Instructions to follow
Could you set down exactly the lines that start at the one containing "6. Log Analytics Workspace (optional)" and end at the final line of the material below?

---------------

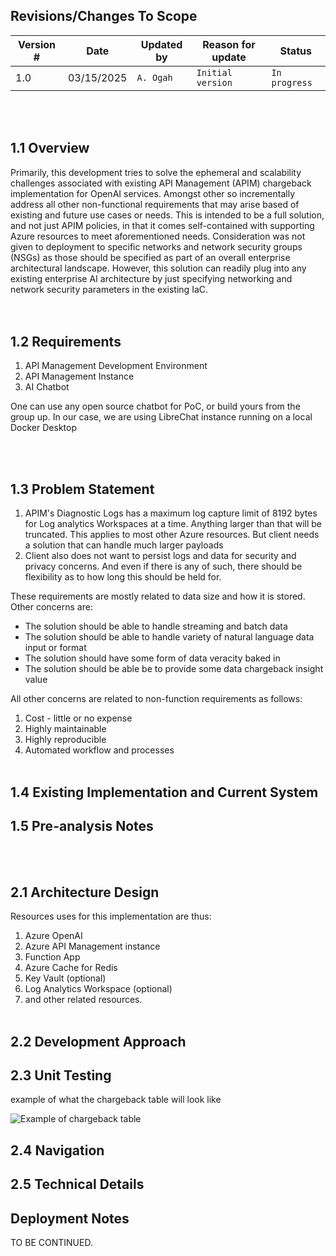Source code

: ## Revisions/Changes To Scope
<table>
    <thead>
      <tr>
        <th>Version #</th>
        <th>Date</th>
        <th>Updated by</th>
        <th>Reason for update</th>
        <th>Status</th>
      </tr>
    </thead>
    <tbody>
        <tr>
            <td>1.0</td>
            <td>03/15/2025</td>
            <td><code>A. Ogah</code></td>
            <td><code>Initial version</code></td>
            <td><code>In progress</code></td>
        </tr>        
    </tbody>
  </table>
<br /><br />


## 1.1 Overview

Primarily, this development tries to solve the ephemeral and scalability challenges associated with existing API Management (APIM) chargeback implementation for OpenAI services. Amongst other so incrementally address all other non-functional requirements that may arise based of existing and future use cases or needs. This is intended to be a full solution, and not just APIM policies, in that it comes self-contained with supporting Azure resources to meet aforementioned needs. Consideration was not given to deployment to specific networks and network security groups (NSGs) as those should be specified as part of an overall enterprise architectural landscape. However, this solution can readily plug into any existing enterprise AI architecture by just specifying networking and network security parameters in the existing IaC.  
<br /><br />




## 1.2 Requirements

1. API Management Development Environment
2. API Management Instance
3. AI Chatbot 

One can use any open source chatbot for PoC, or build yours from the group up. In our case, we are using LibreChat instance running on a local Docker Desktop 

<br /><br />


## 1.3  Problem Statement

1. APIM's Diagnostic Logs has a maximum log capture limit of 8192 bytes for Log analytics Workspaces at 
a time. Anything larger than that will be truncated. This applies to most other Azure resources. 
But client needs a solution that can handle much larger payloads
2. Client also does not want to persist logs and data for security and privacy concerns. And even if there 
is any of such, there should be flexibility as to how long this should be held for.

These requirements are mostly related to data size and how it is stored. Other concerns are:
 - The solution should be able to handle streaming and batch data
 - The solution should be able to handle variety of natural language data input or format
 - The solution should have some form of data veracity baked in
 - The solution should be able be to provide some data chargeback insight value

 All other concerns are related to non-function requirements as follows:
 1. Cost - little or no expense
 2. Highly maintainable
 3. Highly reproducible
 4. Automated workflow and processes
<br /><br />

## 1.4 Existing Implementation and Current System

## 1.5 Pre-analysis Notes
<br /><br />

## 2.1 Architecture Design

Resources uses for this implementation are thus:
1. Azure OpenAI 
2. Azure API Management instance 
3. Function App 
4. Azure Cache for Redis 
5. Key Vault (optional) 
6. Log Analytics Workspace (optional)
7. and other related resources.
<br /><br />


## 2.2 Development Approach

## 2.3 Unit Testing
example of what the chargeback table will look like 

![Example of chargeback table](app/backend/example-log-chargeback.png)
## 2.4 Navigation

## 2.5 Technical Details

## Deployment Notes



TO BE CONTINUED.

---------------

Task result
6. Log Analytics Workspace (optional)
7. and other related resources.
<br /><br />


## 2.2 Development Approach

## 2.3 Unit Testing
example of what the chargeback table will look like 

![Example of chargeback table](app/backend/example-log-chargeback.png)
## 2.4 Navigation

## 2.5 Technical Details

## Deployment Notes



TO BE CONTINUED.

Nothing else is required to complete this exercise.